++++ DATA EXTRACTS
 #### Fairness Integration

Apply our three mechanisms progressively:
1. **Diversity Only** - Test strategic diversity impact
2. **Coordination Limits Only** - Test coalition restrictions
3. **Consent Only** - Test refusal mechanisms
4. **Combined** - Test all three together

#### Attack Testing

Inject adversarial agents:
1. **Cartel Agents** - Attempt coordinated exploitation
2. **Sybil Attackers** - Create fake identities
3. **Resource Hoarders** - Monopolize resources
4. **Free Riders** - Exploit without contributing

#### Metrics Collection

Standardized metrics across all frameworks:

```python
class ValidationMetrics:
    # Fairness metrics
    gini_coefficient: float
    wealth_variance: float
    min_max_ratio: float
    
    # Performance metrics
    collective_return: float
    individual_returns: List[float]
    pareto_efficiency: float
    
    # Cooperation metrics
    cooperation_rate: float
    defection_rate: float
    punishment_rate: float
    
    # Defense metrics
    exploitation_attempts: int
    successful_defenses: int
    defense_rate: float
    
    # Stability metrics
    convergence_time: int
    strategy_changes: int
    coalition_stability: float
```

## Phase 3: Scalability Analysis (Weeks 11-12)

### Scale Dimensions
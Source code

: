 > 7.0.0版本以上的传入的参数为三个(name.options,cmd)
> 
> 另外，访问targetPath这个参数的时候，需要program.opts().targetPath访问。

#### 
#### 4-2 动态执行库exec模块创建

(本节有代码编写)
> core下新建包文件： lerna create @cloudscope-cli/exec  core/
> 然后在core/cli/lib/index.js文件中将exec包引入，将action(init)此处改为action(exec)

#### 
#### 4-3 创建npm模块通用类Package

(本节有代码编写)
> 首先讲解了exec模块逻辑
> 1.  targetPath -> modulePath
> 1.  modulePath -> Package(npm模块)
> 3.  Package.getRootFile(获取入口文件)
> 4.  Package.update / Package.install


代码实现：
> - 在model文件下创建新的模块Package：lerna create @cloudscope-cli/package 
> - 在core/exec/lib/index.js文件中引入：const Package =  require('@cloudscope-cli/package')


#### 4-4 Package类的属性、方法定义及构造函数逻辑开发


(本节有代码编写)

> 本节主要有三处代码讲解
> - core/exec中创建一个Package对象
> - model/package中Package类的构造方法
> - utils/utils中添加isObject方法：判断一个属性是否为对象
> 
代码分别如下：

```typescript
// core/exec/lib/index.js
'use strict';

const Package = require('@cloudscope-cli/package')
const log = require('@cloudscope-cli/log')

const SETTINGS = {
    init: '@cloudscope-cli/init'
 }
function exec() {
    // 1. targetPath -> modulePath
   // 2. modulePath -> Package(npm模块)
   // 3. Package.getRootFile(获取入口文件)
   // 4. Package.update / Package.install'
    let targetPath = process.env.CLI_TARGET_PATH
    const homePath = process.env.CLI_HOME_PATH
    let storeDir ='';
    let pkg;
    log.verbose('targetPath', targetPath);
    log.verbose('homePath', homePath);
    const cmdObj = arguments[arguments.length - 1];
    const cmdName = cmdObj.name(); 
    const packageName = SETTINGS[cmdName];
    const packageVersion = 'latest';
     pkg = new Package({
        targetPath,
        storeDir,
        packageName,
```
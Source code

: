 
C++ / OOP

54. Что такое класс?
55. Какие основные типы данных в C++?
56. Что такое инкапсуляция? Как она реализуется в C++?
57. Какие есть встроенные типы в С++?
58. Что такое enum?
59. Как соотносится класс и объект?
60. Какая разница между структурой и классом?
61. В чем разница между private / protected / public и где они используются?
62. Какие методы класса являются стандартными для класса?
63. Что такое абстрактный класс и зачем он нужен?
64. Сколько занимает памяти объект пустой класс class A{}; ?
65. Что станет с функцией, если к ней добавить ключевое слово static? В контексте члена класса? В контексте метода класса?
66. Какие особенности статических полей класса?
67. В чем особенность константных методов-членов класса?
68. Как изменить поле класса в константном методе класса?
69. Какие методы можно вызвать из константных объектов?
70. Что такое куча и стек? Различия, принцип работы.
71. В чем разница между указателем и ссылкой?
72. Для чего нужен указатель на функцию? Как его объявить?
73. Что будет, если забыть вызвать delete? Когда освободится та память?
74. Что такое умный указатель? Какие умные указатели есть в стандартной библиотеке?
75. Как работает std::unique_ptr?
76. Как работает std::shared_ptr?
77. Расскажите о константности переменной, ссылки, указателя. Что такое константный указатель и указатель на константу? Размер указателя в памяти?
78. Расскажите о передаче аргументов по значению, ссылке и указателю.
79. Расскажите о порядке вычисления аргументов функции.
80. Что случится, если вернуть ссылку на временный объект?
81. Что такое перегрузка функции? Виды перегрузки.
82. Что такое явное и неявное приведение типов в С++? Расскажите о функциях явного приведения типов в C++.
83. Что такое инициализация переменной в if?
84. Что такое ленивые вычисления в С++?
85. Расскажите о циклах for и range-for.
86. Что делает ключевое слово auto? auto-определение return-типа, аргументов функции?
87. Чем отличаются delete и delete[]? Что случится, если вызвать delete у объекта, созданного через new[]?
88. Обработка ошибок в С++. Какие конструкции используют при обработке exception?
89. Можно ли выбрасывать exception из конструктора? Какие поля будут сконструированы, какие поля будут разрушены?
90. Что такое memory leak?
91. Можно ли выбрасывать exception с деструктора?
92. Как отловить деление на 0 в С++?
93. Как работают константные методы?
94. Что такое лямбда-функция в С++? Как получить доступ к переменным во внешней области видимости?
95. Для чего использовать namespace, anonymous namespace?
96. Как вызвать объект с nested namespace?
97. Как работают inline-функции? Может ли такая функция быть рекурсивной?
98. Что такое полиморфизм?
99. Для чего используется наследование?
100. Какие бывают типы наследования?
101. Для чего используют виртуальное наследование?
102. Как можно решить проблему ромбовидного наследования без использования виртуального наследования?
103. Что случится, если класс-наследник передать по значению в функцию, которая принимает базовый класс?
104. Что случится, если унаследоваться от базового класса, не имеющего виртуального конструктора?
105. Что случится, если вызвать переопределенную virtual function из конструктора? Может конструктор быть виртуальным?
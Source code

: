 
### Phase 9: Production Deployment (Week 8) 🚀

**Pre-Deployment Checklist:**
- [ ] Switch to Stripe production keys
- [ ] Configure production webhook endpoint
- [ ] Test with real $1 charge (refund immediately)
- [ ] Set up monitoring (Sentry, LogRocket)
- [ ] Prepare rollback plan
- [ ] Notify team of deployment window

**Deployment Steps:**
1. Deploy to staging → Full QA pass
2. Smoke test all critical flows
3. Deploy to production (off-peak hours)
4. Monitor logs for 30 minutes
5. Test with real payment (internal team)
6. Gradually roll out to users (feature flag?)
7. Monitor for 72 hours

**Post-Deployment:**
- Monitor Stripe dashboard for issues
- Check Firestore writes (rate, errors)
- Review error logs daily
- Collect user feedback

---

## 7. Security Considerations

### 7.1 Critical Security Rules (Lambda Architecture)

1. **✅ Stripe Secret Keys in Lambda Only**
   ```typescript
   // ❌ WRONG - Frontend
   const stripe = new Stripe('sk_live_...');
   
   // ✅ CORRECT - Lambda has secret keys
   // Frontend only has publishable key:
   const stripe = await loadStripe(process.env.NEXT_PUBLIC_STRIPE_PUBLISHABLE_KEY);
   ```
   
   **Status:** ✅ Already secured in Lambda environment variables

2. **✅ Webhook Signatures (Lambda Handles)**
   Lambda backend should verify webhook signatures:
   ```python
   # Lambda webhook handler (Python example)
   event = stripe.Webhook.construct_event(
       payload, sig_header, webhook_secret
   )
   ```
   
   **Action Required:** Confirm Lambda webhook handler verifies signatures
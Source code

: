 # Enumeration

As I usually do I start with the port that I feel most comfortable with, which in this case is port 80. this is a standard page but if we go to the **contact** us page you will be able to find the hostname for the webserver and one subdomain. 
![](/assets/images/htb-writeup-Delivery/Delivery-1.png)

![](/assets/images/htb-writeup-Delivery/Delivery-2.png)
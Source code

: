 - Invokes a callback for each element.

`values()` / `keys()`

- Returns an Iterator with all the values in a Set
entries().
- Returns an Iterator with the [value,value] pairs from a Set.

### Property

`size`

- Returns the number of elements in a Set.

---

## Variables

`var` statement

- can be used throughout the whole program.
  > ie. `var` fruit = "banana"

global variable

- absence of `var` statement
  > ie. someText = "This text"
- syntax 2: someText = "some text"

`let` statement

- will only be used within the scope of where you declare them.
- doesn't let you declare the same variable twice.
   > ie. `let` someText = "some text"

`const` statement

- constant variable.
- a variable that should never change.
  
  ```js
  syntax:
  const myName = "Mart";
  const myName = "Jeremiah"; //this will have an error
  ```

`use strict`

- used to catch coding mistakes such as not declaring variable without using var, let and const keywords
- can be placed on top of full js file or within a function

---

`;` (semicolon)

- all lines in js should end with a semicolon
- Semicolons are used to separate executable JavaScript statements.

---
++++++++
WORK TASK
Copy each line above that contains the string "наследование".

SOLVED PROBLEM
99. Для чего используется наследование?
101. Для чего используют виртуальное наследование?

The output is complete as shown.